## Exercise objective
Write out each entry, exactly the way it appears.

Data excerpts
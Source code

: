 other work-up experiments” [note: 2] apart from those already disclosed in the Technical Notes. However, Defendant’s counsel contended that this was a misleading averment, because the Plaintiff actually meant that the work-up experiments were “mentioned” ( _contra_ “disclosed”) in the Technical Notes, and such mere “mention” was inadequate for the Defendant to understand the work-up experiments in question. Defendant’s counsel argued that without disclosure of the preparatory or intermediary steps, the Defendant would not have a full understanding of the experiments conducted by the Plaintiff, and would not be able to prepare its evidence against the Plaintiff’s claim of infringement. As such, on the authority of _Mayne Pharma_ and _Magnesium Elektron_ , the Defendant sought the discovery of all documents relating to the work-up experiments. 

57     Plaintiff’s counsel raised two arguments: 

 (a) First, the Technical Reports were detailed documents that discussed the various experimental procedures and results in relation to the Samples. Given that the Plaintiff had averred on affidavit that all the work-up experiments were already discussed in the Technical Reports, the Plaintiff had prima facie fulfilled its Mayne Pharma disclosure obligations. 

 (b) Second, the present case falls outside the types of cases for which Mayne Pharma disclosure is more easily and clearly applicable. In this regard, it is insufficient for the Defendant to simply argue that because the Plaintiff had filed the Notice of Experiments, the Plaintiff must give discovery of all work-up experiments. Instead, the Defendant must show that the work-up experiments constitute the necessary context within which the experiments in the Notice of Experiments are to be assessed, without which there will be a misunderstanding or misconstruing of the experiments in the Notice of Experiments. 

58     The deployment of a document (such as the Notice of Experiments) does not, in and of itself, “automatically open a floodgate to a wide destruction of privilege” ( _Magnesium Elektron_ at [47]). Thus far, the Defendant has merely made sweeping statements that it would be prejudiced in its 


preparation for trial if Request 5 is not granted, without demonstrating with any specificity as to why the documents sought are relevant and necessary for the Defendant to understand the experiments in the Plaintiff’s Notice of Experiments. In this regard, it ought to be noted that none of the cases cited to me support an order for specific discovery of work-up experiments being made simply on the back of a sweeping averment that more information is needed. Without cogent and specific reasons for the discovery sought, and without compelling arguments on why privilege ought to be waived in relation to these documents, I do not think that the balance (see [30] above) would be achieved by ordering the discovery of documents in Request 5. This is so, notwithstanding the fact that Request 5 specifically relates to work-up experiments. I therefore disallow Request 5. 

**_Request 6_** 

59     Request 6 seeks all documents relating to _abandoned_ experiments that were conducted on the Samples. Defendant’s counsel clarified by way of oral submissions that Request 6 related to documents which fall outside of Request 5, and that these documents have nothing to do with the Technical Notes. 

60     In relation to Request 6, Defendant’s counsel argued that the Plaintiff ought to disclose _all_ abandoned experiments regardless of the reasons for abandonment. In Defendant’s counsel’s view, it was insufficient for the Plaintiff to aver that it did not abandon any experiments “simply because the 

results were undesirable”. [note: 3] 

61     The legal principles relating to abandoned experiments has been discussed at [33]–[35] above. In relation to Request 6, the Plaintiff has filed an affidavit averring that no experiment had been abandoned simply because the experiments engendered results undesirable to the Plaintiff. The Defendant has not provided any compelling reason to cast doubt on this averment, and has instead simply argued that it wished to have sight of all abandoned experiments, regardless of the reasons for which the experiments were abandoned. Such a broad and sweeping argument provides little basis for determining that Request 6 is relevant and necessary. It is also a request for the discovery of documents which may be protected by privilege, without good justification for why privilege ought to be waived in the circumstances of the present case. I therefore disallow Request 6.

## Written solution
Source code

: other work-up experiments” [note: 2] apart from those already disclosed in the Technical Notes. However, Defendant’s counsel contended that this was a misleading averment, because the Plaintiff actually meant that the work-up experiments were “mentioned” ( _contra_ “disclosed”) in the Technical Notes, and such mere “mention” was inadequate for the Defendant to understand the work-up experiments in question. Defendant’s counsel argued that without disclosure of the preparatory or intermediary steps, the Defendant would not have a full understanding of the experiments conducted by the Plaintiff, and would not be able to prepare its evidence against the Plaintiff’s claim of infringement. As such, on the authority of _Mayne Pharma_ and _Magnesium Elektron_ , the Defendant sought the discovery of all documents relating to the work-up experiments. 

57     Plaintiff’s counsel raised two arguments: 

 (a) First, the Technical Reports were detailed documents that discussed the various experimental procedures and results in relation to the Samples. Given that the Plaintiff had averred on affidavit that all the work-up experiments were already discussed in the Technical Reports, the Plaintiff had prima facie fulfilled its Mayne Pharma disclosure obligations. 

 (b) Second, the present case falls outside the types of cases for which Mayne Pharma disclosure is more easily and clearly applicable. In this regard, it is insufficient for the Defendant to simply argue that because the Plaintiff had filed the Notice of Experiments, the Plaintiff must give discovery of all work-up experiments. Instead, the Defendant must show that the work-up experiments constitute the necessary context within which the experiments in the Notice of Experiments are to be assessed, without which there will be a misunderstanding or misconstruing of the experiments in the Notice of Experiments. 

58     The deployment of a document (such as the Notice of Experiments) does not, in and of itself, “automatically open a floodgate to a wide destruction of privilege” ( _Magnesium Elektron_ at [47]). Thus far, the Defendant has merely made sweeping statements that it would be prejudiced in its 


preparation for trial if Request 5 is not granted, without demonstrating with any specificity as to why the documents sought are relevant and necessary for the Defendant to understand the experiments in the Plaintiff’s Notice of Experiments. In this regard, it ought to be noted that none of the cases cited to me support an order for specific discovery of work-up experiments being made simply on the back of a sweeping averment that more information is needed. Without cogent and specific reasons for the discovery sought, and without compelling arguments on why privilege ought to be waived in relation to these documents, I do not think that the balance (see [30] above) would be achieved by ordering the discovery of documents in Request 5. This is so, notwithstanding the fact that Request 5 specifically relates to work-up experiments. I therefore disallow Request 5. 

**_Request 6_** 

59     Request 6 seeks all documents relating to _abandoned_ experiments that were conducted on the Samples. Defendant’s counsel clarified by way of oral submissions that Request 6 related to documents which fall outside of Request 5, and that these documents have nothing to do with the Technical Notes. 

60     In relation to Request 6, Defendant’s counsel argued that the Plaintiff ought to disclose _all_ abandoned experiments regardless of the reasons for abandonment. In Defendant’s counsel’s view, it was insufficient for the Plaintiff to aver that it did not abandon any experiments “simply because the 

results were undesirable”. [note: 3] 

61     The legal principles relating to abandoned experiments has been discussed at [33]–[35] above. In relation to Request 6, the Plaintiff has filed an affidavit averring that no experiment had been abandoned simply because the experiments engendered results undesirable to the Plaintiff. The Defendant has not provided any compelling reason to cast doubt on this averment, and has instead simply argued that it wished to have sight of all abandoned experiments, regardless of the reasons for which the experiments were abandoned. Such a broad and sweeping argument provides little basis for determining that Request 6 is relevant and necessary. It is also a request for the discovery of documents which may be protected by privilege, without good justification for why privilege ought to be waived in the circumstances of the present case. I therefore disallow Request 6.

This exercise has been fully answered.